I was testing out the google search script I created last week. I was searching for the “best hotels to stay in Tokyo”. My objective is to find suitable and popular hotels to stay in Tokyo and within the budget limit.
The python module was created with the intention to display more meaningful and relevant data without clicking to individual websites. However, with just the meta title and meta contents from the search results, it is not really useful in obtaining meaningful results.
I tried to modify the module by extraction of the paragraphs from each site and output them together with the meta descriptions. I make some changes to the script to handle multiple newline characters and debug on the unicode error that keeps popping out when output the text results.
To extract the paragraphs from each site, I used the xpath command as below.
sel = Selector(response) paragraph_list = sel.xpath('//p/text()').extract()
To handle the unicode identification error, the following changes are made. The stackoverflow link provides the solution to the problem.
## convert the paragraph list to one continuous string para_str = self.join_list_of_str(paragraph_list, joined_chars= '..') ## Replace any unknown unicode characters with ? para_str = para_str.encode(errors='replace') ## Remove newline characters para_str = self.remove_whitespace_fr_raw(para_str)

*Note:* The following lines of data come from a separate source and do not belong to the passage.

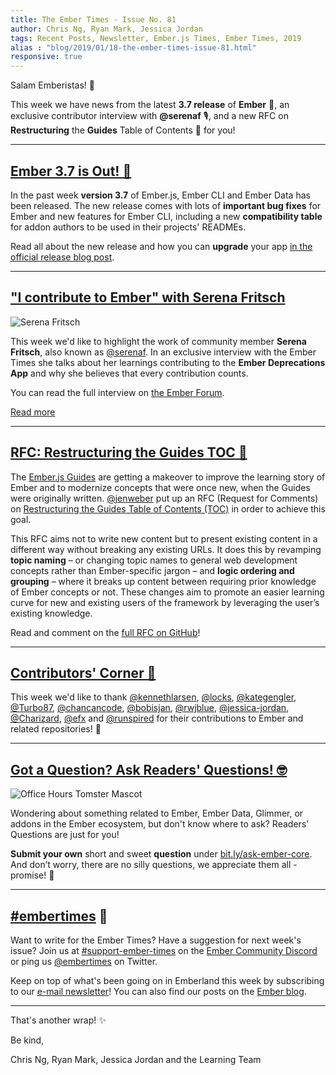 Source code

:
 ```yaml
---
title: The Ember Times - Issue No. 81
author: Chris Ng, Ryan Mark, Jessica Jordan
tags: Recent Posts, Newsletter, Ember.js Times, Ember Times, 2019
alias : "blog/2019/01/18-the-ember-times-issue-81.html"
responsive: true
---
```


Salam Emberistas! 🐹

This week we have news from the latest **3.7 release** of **Ember** 🚀, an exclusive contributor interview with **@serenaf** 🎙,
and a new RFC on **Restructuring** the **Guides** Table of Contents 🔖 for you!

---

## [Ember 3.7 is Out! 🎉](https://www.emberjs.com/blog/2019/01/07/ember-3-7.html)

In the past week **version 3.7** of Ember.js, Ember CLI and Ember Data has been released. The new release comes with lots of **important bug fixes** for Ember and new features for Ember CLI, including a new **compatibility table** for addon authors to be used in their projects' READMEs.

Read all about the new release and how you can **upgrade** your app [in the official release blog post](https://www.emberjs.com/blog/2019/01/07/ember-3-7.html).

---

## ["I contribute to Ember" with Serena Fritsch](https://discuss.emberjs.com/t/i-contribute-to-ember-with-serena-fritsch/16037)

<div class="float-right padded portrait-frame"><img alt="Serena Fritsch" title="Serena Fritsch - Contributor to Ember" src="/images/blog/emberjstimes/serenaf.jpeg" /></div>

This week we'd like to highlight the work of community member **Serena Fritsch**, also known as [@serenaf](https://github.com/serenaf).
In an exclusive interview with the Ember Times she talks about her learnings contributing to the **Ember Deprecations App** and why she believes that every contribution counts.

You can read the full interview on [the Ember Forum](https://discuss.emberjs.com/t/i-contribute-to-ember-with-serena-fritsch/16037).

<a class="ember-button ember-button--centered" href="https://discuss.emberjs.com/t/i-contribute-to-ember-with-serena-fritsch/16037">Read more</a>

---

## [RFC: Restructuring the Guides TOC 🔖](https://github.com/emberjs/rfcs/pull/431)

The [Ember.js Guides](https://guides.emberjs.com/release/) are getting a makeover to improve the learning story of Ember and to modernize concepts that were once new, when the Guides were originally written. [@jenweber](https://github.com/jenweber) put up an RFC (Request for Comments) on [Restructuring the Guides Table of Contents (TOC)](https://github.com/emberjs/rfcs/pull/431) in order to achieve this goal.

This RFC aims not to write new content but to present existing content in a different way without breaking any existing URLs. It does this by revamping **topic naming** – or changing topic names to general web development concepts rather than Ember-specific jargon – and **logic ordering and grouping** – where it breaks up content between requiring prior knowledge of Ember concepts or not. These changes aim to promote an easier learning curve for new and existing users of the framework by leveraging the user’s existing knowledge.

Read and comment on the [full RFC on GitHub](https://github.com/emberjs/rfcs/pull/431)!

---

## [Contributors' Corner 👏](https://guides.emberjs.com/release/contributing/repositories/)

<p>This week we'd like to thank <a href="https://github.com/kennethlarsen" target="gh-user">@kennethlarsen</a>, <a href="https://github.com/locks" target="gh-user">@locks</a>, <a href="https://github.com/kategengler" target="gh-user">@kategengler</a>, <a href="https://github.com/Turbo87" target="gh-user">@Turbo87</a>, <a href="https://github.com/chancancode" target="gh-user">@chancancode</a>, <a href="https://github.com/bobisjan" target="gh-user">@bobisjan</a>, <a href="https://github.com/rwjblue" target="gh-user">@rwjblue</a>, <a href="https://github.com/jessica-jordan" target="gh-user">@jessica-jordan</a>, <a href="https://github.com/Charizard" target="gh-user">@Charizard</a>, <a href="https://github.com/efx" target="gh-user">@efx</a> and <a href="https://github.com/runspired" target="gh-user">@runspired</a> for their contributions to Ember and related repositories! 💖</p>

---

## [Got a Question? Ask Readers' Questions! 🤓](https://docs.google.com/forms/d/e/1FAIpQLScqu7Lw_9cIkRtAiXKitgkAo4xX_pV1pdCfMJgIr6Py1V-9Og/viewform)

<div class="blog-row">
  <img class="float-right small transparent padded" alt="Office Hours Tomster Mascot" title="Readers' Questions" src="/images/tomsters/officehours.png" />

  <p>Wondering about something related to Ember, Ember Data, Glimmer, or addons in the Ember ecosystem, but don't know where to ask? Readers’ Questions are just for you!</p>

<p><strong>Submit your own</strong> short and sweet <strong>question</strong> under <a href="https://bit.ly/ask-ember-core" target="rq">bit.ly/ask-ember-core</a>. And don’t worry, there are no silly questions, we appreciate them all - promise! 🤞</p>

</div>

---

## [#embertimes](https://emberjs.com/blog/tags/newsletter.html) 📰

Want to write for the Ember Times? Have a suggestion for next week's issue? Join us at [#support-ember-times](https://discordapp.com/channels/480462759797063690/485450546887786506) on the [Ember Community Discord](https://discordapp.com/invite/zT3asNS) or ping us [@embertimes](https://twitter.com/embertimes) on Twitter.

Keep on top of what's been going on in Emberland this week by subscribing to our [e-mail newsletter](https://the-emberjs-times.ongoodbits.com/)! You can also find our posts on the [Ember blog](https://emberjs.com/blog/tags/newsletter.html).

---


That's another wrap! ✨

Be kind,

Chris Ng, Ryan Mark, Jessica Jordan and the Learning Team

With the paragraphs displayed at the output, I was basically reading large chunks of texts and it was certainly messy with the newline removed. I could not really get good information out of it.
For example, it is better to get the ranked hotels from tripadvisor site but from the google search module, tripadvisor only displays the top page without any hotels listed. Below is the output I get from TripAdvisor site pertaining to the search result.

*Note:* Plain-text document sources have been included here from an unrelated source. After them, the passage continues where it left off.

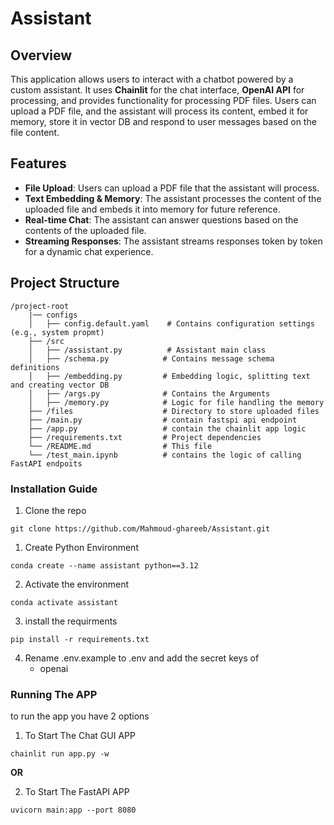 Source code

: # Assistant

## Overview

This application allows users to interact with a chatbot powered by a custom assistant. It uses **Chainlit** for the chat interface, **OpenAI API** for processing, and provides functionality for processing PDF files. Users can upload a PDF file, and the assistant will process its content, embed it for memory, store it in vector DB and respond to user messages based on the file content.

## Features

- **File Upload**: Users can upload a PDF file that the assistant will process.
- **Text Embedding & Memory**: The assistant processes the content of the uploaded file and embeds it into memory for future reference.
- **Real-time Chat**: The assistant can answer questions based on the contents of the uploaded file.
- **Streaming Responses**: The assistant streams responses token by token for a dynamic chat experience.

## Project Structure

```
/project-root
    |── configs
    │   ├── config.default.yaml    # Contains configuration settings (e.g., system propmt)
    ├── /src
    │   ├── /assistant.py          # Assistant main class
    │   ├── /schema.py            # Contains message schema definitions
    │   ├── /embedding.py         # Embedding logic, splitting text and creating vector DB
    │   ├── /args.py              # Contains the Arguments
    │   ├── /memory.py            # Logic for file handling the memory
    ├── /files                    # Directory to store uploaded files
    ├── /main.py                  # contain fastspi api endpoint
    ├── /app.py                   # contain the chainlit app logic
    ├── /requirements.txt         # Project dependencies
    └── /README.md                # This file
    └── /test_main.ipynb          # contains the logic of calling FastAPI endpoits

```

### Installation Guide

1. Clone the repo
```shell
git clone https://github.com/Mahmoud-ghareeb/Assistant.git
``` 

1. Create Python Environment
```shell
conda create --name assistant python==3.12
```

2. Activate the environment
```shell
conda activate assistant
```

3. install the requirments
```shell
pip install -r requirements.txt
```

4. Rename .env.example to .env and add the secret keys of 
    - openai


### Running The APP

to run the app you have 2 options

1. To Start The Chat GUI APP
```shell
chainlit run app.py -w
```

**OR**

2. To Start The FastAPI APP
```shell
uvicorn main:app --port 8080
```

Tokyo Hotels: Check Out 653 hotels with 77,018 Reviews – TripAdvisor
Tokyo Hotels: Find 77,018 traveller reviews and 2,802 candid photos for 653 hotels in Tokyo, Japan on TripAdvisor.
Price per night..Property type..Neighbourhood..Traveller rating..Hotel class..Amenities..Property name..Hotel brand
Performing recursive crawling on TripAdvisor itself perhaps will achieve more meaningful results.
Currently, I do not have much idea on enhancing the script to extract more meaningful data. Perhaps I can use text processing to summarize the paragraphs into meaningful data which would be the next step, utilizing the NLTK module. However, I am not hopeful of the final results.
For this particular search query, perhaps it would be easier to cater specific crawling methods on several target website such as TripAdvisor, Agoda etc rather than a general extraction of text.